What new workflows are you seeing being adopted for LTO with LTFS?

Due to LTFS’ inherent openness, we see StorageDNA customers taking advantage of new workflows with DNA Evolution that help to streamline media pipelines. One example is a camera master archive workflow, where LTO with LTFS tapes are used as a footage repository. The need for this workflow is driven by the high volume of acquired content and the requirement for a safe and reliable place to put it without having it overload work-in-progress spinning disk volumes (local, NAS or SAN). Another benefit is this allows for the quick repurposing of very expensive memory-based acquisition storage (such as, P2, XDCAM, and REDMAG). Another unique workflow that DNA Evolution users are taking advantage of is the ability to do an “old school” style of offline-toonline conform, directly from LTO. This automated conform workflow eliminates long manual conform processes and the time-savings helps lower post budgets.

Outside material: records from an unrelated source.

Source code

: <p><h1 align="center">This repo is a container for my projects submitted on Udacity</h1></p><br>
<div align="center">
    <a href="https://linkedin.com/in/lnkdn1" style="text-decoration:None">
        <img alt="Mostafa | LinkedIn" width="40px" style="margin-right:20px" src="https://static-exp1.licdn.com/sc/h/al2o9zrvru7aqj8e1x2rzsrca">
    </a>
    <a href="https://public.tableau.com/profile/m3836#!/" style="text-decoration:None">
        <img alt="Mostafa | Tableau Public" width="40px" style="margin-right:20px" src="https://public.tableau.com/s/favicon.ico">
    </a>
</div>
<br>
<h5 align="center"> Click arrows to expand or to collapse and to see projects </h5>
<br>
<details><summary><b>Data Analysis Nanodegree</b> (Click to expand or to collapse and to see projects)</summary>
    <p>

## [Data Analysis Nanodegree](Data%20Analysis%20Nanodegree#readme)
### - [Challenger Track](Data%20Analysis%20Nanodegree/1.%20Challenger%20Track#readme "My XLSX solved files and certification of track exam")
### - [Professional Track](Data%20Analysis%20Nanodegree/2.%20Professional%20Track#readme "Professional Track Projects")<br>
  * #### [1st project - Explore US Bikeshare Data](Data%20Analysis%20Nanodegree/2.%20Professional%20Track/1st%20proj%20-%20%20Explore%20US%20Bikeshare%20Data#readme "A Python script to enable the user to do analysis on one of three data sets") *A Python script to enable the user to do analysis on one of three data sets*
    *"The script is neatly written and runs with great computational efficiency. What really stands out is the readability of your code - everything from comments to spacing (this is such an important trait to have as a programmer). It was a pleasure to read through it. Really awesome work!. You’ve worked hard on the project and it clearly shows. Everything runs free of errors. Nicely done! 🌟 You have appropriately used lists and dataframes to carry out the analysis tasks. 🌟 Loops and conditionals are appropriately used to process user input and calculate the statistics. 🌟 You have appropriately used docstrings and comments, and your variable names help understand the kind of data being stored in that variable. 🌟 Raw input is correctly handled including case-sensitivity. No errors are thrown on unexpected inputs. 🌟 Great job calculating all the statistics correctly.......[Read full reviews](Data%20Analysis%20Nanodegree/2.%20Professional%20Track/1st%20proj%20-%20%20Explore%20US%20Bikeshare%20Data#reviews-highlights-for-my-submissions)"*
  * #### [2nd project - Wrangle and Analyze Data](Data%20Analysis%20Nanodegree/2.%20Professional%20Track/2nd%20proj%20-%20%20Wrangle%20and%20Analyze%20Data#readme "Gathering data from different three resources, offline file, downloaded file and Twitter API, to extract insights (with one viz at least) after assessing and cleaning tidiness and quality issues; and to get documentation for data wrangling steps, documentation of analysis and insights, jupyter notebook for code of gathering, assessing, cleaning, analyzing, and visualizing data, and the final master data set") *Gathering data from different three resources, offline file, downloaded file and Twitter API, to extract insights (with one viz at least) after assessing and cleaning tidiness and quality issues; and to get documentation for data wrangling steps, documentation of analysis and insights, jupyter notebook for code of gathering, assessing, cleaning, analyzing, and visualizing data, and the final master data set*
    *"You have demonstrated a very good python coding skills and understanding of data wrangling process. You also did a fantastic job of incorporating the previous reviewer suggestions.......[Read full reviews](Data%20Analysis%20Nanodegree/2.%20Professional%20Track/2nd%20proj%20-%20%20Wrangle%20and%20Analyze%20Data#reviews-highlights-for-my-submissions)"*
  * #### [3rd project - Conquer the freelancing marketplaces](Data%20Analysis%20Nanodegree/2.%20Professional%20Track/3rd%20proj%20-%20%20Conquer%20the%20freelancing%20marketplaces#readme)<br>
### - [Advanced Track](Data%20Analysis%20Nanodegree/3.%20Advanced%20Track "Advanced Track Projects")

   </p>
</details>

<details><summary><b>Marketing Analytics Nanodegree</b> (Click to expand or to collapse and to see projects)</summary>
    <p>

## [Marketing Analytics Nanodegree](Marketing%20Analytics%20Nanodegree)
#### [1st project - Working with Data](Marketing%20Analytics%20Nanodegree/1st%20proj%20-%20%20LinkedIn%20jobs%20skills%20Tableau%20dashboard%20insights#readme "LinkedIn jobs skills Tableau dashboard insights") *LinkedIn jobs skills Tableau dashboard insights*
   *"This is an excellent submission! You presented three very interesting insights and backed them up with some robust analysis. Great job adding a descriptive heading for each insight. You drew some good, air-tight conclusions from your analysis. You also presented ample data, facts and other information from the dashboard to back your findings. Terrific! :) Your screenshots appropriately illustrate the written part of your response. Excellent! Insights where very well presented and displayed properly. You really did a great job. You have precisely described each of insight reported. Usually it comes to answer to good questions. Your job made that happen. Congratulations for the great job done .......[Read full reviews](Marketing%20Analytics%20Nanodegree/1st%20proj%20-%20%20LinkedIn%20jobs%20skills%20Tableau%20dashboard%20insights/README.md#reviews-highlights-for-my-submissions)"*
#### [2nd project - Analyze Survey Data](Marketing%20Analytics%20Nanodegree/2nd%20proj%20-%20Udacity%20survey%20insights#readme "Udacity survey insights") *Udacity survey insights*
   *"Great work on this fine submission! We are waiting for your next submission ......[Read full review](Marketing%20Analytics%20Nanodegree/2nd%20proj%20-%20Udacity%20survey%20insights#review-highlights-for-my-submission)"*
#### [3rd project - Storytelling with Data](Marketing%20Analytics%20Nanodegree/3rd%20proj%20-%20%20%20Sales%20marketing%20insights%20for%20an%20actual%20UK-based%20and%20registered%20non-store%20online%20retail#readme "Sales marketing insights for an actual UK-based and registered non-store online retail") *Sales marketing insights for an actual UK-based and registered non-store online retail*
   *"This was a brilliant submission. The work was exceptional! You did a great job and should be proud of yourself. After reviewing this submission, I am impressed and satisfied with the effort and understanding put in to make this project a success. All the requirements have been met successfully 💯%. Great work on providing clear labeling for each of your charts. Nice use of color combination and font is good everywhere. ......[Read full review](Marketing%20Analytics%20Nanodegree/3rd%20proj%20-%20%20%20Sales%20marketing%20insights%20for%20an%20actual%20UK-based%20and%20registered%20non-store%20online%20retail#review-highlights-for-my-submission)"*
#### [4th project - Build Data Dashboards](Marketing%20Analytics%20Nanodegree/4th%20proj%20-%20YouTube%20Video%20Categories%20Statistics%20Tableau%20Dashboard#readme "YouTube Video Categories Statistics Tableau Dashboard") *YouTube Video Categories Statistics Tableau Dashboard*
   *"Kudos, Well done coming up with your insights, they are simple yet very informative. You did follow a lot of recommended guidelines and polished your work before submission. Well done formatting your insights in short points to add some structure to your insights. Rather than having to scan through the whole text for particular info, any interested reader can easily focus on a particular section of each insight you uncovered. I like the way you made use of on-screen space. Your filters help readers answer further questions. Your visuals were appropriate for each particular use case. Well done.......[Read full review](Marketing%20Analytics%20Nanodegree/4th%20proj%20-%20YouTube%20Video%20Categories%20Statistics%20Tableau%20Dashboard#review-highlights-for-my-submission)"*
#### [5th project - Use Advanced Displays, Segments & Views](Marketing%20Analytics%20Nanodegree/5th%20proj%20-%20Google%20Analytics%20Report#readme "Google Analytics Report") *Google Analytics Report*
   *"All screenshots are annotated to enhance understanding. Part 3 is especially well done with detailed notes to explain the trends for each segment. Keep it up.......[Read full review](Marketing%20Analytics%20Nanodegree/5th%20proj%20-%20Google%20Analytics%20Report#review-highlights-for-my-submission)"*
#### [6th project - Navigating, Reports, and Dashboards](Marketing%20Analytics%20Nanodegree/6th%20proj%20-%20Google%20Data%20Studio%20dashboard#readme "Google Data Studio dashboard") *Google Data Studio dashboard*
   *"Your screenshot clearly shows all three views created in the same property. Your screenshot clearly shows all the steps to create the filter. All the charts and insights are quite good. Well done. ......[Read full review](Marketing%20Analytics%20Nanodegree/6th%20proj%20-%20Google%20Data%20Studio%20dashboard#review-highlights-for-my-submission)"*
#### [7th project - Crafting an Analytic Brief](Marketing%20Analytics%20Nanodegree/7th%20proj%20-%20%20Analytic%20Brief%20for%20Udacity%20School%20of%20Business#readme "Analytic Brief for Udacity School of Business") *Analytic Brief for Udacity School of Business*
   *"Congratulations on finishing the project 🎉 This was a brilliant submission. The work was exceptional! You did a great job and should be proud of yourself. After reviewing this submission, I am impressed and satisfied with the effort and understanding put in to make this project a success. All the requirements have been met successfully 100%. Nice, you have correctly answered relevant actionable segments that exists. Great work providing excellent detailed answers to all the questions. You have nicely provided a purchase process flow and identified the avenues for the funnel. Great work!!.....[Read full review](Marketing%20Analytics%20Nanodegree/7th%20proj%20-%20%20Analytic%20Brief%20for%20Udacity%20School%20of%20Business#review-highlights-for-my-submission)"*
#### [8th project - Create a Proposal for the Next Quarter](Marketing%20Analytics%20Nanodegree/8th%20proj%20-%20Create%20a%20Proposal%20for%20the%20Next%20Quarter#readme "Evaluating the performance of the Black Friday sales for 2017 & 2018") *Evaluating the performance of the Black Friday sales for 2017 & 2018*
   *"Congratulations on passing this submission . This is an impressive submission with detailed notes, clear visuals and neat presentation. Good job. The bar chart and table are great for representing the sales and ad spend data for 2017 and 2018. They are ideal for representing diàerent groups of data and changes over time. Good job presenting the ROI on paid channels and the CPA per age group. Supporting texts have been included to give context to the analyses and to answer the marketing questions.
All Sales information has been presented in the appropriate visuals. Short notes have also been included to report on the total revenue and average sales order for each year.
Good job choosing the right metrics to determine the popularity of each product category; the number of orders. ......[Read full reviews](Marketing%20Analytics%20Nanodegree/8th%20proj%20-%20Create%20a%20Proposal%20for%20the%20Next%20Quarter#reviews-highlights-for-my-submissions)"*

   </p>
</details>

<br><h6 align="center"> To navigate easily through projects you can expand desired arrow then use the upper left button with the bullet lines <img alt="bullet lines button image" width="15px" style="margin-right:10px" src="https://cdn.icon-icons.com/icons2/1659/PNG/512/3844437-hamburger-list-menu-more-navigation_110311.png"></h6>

What are the biggest limitations of LTO with LTFS technology?

The inability for LTO tape drives to read back beyond two generations is probably the biggest drawback of the technology. That being said, it is always a good idea to plan properly for the migration of data to newer technology generations over time, regardless of whether you use tape or disk for your archived content. 

What’s the biggest potential disaster that could befall an LTO tape archive, and how can users prepare for that and minimize any risks?

Not planning for disaster is a crucial mistake. If there is content in an archive that is known to be irreplaceable, then multiple copies of this content must exist–ideally in different locations. LTO with LTFS as a storage medium makes this easy because of its size and portability. Couple that with duplication features, as in our DNA Evolution software, that allow for easy duplication of tapes, and you have the ability to minimize disasters involving loss of “one of a kind” content.   

What are the biggest mistakes people in production and post make when they think about storage and archiving?

The biggest mistake is not having a plan upfront that includes not only work-in-progress spinning disk storage allocation, but also an archive/backup component. Most people don’t think about archiving until capacity constraints begin to impact their ability to get their work done, and ultimately, get paid for jobs. Many others push it under the carpet until it becomes a major issue, such as a catastrophic loss of invaluable content. StorageDNA helps customers transition their content from spinning disk to tape and also helps them move content from racks of USB hard drives over to a much more reliable and accessible solution.

tC Chakravarty is a seasoned executive in the storage and archiving industry. As StorageDNA’s founder, CEO and president, tC provides the vision and strategy that drive the business. Prior to StorageDNA, he was with Quantum’s Advanced Technology Group, where he helped map key strategic initiatives and contributed to the development of its de-duplication and continuous data protection (CDP) technology. Earlier, tC was part of the initial team at Panasas that developed PanFS, one of the world’s most advanced clustered file systems. tC earned his BS and MS degrees in computer science from Carnegie Mellon University.